### What does a numerical forecast model do (in one sentence)?

It divides the atmosphere into layers of 3 dimensional cells; simulates the physical processes in each cell at a given time-step based on starting meteorological measurements; calculates the affects on the neighboring cells; and then advances to the next time-step to repeat the process.

### Why are there two distinct types of models (global and regional)?

It is an issue of computing power! To be able to run a full physics simulation on global scale and at a cell size of down to 10km, the order of 1 million CPU's are need to run in parallel. This will not be available until the next decade, so in the meantime global models make life easier on themselves by making a "hydro-static" assumption. They assume that the atmosphere is static vertically with the pressure gradient wanting to push air up but with gravity countering and keeping all stable. With this (incorrect) assumption, operationally calculating the dynamics of the atmosphere on a global scale is feasible. The simulation however, does not cope well with local weather phenomena such as convection (vertical movement of air due to thermodynamics).

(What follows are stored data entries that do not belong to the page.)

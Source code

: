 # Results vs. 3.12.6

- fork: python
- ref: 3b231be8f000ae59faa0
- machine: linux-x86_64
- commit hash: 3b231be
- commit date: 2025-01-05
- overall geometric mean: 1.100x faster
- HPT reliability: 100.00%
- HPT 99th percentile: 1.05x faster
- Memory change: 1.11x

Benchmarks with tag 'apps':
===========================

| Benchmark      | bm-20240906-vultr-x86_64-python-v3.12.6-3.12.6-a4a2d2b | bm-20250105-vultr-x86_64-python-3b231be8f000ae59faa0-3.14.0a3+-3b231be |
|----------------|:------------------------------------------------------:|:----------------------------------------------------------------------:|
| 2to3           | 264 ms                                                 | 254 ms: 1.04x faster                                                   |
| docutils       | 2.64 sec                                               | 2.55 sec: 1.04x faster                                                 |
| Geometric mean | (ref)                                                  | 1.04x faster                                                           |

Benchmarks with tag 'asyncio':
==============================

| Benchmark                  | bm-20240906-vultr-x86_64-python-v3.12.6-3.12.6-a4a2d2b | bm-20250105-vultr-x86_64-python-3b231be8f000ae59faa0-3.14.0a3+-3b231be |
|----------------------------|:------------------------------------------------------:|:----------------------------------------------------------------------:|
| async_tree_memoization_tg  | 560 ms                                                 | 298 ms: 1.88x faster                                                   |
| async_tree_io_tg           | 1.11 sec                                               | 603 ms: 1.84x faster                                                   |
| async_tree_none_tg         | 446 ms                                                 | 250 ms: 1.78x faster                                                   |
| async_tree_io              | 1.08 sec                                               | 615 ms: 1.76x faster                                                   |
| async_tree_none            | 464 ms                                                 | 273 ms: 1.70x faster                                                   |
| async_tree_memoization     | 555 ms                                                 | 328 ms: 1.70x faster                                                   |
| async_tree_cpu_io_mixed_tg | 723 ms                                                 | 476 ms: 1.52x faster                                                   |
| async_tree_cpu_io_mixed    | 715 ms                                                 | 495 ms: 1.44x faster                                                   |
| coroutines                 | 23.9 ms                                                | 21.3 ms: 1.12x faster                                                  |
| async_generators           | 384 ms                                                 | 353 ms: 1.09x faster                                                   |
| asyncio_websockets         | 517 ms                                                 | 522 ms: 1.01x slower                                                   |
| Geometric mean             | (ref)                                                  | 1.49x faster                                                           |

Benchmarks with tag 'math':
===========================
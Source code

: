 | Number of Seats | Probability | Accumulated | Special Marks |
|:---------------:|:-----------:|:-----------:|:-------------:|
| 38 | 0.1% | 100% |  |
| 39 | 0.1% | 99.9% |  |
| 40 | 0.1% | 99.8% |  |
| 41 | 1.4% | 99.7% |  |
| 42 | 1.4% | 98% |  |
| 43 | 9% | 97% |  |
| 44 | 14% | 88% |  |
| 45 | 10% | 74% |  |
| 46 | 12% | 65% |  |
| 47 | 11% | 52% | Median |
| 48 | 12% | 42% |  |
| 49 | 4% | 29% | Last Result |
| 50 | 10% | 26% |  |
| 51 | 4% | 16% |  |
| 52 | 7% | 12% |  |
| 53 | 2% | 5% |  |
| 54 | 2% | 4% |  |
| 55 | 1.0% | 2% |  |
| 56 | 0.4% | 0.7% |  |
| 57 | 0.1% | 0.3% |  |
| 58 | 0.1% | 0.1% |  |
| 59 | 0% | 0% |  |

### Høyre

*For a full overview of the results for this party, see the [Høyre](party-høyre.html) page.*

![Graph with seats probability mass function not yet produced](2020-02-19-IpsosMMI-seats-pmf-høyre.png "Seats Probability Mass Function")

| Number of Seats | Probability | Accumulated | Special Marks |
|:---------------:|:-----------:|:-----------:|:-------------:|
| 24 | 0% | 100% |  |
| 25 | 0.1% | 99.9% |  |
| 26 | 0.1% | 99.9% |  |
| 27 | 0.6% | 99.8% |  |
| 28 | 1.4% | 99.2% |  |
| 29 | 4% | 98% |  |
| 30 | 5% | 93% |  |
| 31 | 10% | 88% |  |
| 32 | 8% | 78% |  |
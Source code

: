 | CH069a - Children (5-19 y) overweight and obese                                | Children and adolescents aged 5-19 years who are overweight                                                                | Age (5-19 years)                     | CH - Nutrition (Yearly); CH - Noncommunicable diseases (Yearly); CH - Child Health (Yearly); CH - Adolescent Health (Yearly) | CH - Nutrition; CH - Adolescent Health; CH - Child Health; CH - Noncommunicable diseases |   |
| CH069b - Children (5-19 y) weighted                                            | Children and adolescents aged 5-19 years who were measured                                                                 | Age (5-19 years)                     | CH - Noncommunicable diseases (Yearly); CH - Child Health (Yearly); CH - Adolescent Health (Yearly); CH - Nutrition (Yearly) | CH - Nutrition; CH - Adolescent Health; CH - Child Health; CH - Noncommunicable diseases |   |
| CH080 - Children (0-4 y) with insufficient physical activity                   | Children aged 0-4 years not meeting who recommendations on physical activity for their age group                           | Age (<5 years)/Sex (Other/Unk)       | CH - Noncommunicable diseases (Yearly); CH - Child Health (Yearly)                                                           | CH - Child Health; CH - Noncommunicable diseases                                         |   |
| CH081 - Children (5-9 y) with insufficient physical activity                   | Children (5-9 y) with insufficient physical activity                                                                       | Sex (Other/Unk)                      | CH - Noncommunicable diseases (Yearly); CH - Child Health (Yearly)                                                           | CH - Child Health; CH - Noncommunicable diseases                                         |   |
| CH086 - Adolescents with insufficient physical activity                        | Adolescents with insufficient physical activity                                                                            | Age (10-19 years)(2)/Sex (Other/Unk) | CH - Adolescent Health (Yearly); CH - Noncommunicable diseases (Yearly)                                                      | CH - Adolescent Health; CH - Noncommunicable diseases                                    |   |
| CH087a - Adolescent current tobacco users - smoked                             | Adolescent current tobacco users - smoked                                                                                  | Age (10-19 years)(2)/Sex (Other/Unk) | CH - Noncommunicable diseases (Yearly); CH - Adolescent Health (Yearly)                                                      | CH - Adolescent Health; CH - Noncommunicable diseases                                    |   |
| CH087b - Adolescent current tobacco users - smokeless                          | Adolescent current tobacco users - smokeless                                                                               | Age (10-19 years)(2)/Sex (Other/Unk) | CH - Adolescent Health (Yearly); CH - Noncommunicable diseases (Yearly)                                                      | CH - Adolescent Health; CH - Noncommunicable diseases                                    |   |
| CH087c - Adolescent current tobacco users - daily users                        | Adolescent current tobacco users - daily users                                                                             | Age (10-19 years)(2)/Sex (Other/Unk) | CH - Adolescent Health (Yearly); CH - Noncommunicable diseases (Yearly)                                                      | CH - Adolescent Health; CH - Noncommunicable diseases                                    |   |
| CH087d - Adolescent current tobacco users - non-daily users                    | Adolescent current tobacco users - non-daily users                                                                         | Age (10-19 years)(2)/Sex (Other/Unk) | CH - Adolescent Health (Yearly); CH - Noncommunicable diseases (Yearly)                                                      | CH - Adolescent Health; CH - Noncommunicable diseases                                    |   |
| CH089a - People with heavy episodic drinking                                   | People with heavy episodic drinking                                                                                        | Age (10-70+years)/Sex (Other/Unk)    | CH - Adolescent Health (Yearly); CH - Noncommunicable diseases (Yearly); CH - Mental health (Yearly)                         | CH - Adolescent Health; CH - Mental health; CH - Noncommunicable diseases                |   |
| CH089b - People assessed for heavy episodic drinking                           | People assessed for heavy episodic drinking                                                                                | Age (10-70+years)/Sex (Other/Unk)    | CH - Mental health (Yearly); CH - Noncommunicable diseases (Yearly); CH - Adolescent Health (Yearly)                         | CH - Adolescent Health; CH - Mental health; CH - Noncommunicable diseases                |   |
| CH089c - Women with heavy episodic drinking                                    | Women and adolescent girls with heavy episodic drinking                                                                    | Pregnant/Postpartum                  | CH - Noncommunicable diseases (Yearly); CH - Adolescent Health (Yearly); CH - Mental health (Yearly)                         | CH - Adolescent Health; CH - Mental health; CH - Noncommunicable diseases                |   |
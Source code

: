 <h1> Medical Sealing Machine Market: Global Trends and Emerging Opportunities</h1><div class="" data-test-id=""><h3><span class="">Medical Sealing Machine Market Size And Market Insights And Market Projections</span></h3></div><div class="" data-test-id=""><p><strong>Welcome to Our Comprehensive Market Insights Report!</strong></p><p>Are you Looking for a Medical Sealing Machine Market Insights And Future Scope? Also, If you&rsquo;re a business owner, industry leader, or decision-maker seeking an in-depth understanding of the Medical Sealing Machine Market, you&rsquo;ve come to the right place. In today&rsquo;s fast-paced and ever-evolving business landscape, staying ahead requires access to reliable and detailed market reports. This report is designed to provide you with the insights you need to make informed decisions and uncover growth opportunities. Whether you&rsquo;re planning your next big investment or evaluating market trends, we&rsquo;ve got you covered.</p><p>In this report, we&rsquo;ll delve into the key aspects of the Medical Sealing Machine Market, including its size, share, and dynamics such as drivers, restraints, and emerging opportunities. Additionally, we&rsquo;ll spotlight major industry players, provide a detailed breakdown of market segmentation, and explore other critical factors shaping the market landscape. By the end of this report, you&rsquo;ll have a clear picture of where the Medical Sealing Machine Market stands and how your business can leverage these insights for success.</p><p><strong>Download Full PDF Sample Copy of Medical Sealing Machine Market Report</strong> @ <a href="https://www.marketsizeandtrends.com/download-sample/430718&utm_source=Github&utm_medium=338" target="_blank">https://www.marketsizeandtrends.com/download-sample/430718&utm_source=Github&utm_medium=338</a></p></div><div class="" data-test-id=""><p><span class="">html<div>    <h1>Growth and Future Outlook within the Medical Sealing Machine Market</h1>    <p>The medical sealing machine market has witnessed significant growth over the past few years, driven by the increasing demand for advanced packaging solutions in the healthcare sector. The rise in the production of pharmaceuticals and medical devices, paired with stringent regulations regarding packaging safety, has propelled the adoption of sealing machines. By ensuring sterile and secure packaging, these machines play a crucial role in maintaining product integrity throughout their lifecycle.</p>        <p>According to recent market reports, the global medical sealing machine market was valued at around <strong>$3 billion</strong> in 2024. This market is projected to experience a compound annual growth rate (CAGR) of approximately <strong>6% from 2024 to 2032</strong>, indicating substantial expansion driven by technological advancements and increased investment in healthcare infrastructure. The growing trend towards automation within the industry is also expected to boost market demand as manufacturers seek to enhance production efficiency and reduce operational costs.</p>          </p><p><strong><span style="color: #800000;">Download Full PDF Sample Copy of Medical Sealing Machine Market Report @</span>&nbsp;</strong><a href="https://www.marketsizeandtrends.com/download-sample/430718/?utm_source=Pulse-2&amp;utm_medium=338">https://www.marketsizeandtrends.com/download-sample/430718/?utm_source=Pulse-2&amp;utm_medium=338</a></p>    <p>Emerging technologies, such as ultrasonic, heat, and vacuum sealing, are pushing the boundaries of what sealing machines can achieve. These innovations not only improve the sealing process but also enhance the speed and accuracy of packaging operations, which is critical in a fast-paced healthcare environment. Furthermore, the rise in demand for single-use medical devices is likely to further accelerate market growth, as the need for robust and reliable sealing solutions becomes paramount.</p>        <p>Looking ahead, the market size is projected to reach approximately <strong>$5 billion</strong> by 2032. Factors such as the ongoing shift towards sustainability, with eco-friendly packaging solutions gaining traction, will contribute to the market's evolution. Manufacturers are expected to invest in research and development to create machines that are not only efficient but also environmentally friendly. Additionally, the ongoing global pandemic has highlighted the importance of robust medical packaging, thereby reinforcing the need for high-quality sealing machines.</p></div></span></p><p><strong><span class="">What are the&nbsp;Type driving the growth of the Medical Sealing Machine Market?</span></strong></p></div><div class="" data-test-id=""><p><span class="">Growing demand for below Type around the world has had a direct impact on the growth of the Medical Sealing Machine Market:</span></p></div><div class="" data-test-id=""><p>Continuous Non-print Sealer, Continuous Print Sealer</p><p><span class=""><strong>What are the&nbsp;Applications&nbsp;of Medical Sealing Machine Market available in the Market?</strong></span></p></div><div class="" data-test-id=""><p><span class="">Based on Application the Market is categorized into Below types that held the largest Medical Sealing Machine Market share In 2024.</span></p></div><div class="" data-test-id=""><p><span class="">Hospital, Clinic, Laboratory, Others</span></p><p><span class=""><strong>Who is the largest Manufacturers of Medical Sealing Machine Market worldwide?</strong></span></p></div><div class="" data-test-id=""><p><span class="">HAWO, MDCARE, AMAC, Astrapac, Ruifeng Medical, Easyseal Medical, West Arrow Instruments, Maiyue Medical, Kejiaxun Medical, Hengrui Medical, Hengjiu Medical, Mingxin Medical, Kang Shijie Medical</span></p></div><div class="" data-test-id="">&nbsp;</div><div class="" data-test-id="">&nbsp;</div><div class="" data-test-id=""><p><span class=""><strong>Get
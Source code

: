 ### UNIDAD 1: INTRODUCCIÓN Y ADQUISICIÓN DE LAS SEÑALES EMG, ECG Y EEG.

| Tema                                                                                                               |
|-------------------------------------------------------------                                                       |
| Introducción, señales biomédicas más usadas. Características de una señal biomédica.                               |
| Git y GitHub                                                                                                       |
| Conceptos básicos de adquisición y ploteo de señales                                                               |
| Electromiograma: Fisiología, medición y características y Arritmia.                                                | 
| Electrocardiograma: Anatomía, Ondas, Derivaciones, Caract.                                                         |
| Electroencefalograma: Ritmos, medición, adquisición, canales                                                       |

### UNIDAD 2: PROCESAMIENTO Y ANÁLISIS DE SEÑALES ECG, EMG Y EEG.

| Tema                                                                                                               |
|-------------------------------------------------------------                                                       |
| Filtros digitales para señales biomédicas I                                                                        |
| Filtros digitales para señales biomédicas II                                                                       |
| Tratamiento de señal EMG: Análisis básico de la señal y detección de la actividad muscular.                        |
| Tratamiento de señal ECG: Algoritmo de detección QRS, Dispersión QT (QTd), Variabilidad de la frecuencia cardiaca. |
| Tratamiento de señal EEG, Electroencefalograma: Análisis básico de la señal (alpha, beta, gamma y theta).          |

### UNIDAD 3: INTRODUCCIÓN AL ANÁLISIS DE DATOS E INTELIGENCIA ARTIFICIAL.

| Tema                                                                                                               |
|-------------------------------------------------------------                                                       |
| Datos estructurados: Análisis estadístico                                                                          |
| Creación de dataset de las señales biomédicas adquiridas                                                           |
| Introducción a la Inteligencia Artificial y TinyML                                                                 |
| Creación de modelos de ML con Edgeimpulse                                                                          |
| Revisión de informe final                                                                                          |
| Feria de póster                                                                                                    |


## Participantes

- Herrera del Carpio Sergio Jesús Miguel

There is however, currently enough computing power to run full physics simulations over limited regions (up to the size of Europe or the continental US). This is performed by regional models that work on a non-hydro-static basis and are able to closely simulate convective processes. These models are also named "local" models, "non-hydro-static" models or "meso-scale" models. Regional models also operate at finer resolutions down to cell size of about 1km.

Regional models do have drawbacks due to the fact that they have edges or borders without "neighboring" cell and they tend to develop errors due to this.

### Modern forecasting is a two tiered process

Until the next decade, when we will begin to see operational forecasts by global non-hydro-static models, most national weather services use both kinds of models. The global ones for synoptic scale weather forecasting and also for initializing runs of regional models. The regional models output is used for forecasts of local (meso-scale) weather phenomena.

### A few words about resolution and meteorological scale

The following chart approximates the division between the coverage of the two types of models.

As a general rule, a meteorological phenomena seen 5-7 adjacent cells will be resolved by a model. From this a 14km resolution model should be able to resolve phenomena on a 100km scale. A 1km model should be able to resolve a 7km phenomena. However, it's not only about resolution. It is also about the level of physical simulation (with or without simplifying assumptions) and it's also about the fidelity of the static earth data which includes topography, land coverage, soil types and many more influencing parameters.

### What are the global models good at?

Global models are good at forecasting synoptic-scale weather. They are also less error prone than regional models and therefore should be consulted for forecasts beyond 2-3 days and out to 10-14 days. In open ocean where there are no local weather effects, global models are king.

In places where there are local weather phenomena due to mountains, coasts, lakes, urban areas and islands, global models tend to miss part of the local weather behavior and need to be used with caution.

### What are the regional models good at?

Regional (local) models are good at forecasting local weather in the short term (up to about 3 days). They provide most benefit in areas where there are factors influencing local weather such as islands, coastlines, topography and land coverage. Mediterranean weather is largely influenced by local factors especially when there are no dominant synoptic patterns in place. It is therefore recommended to consult regional models for short term weather forecasts in the Med.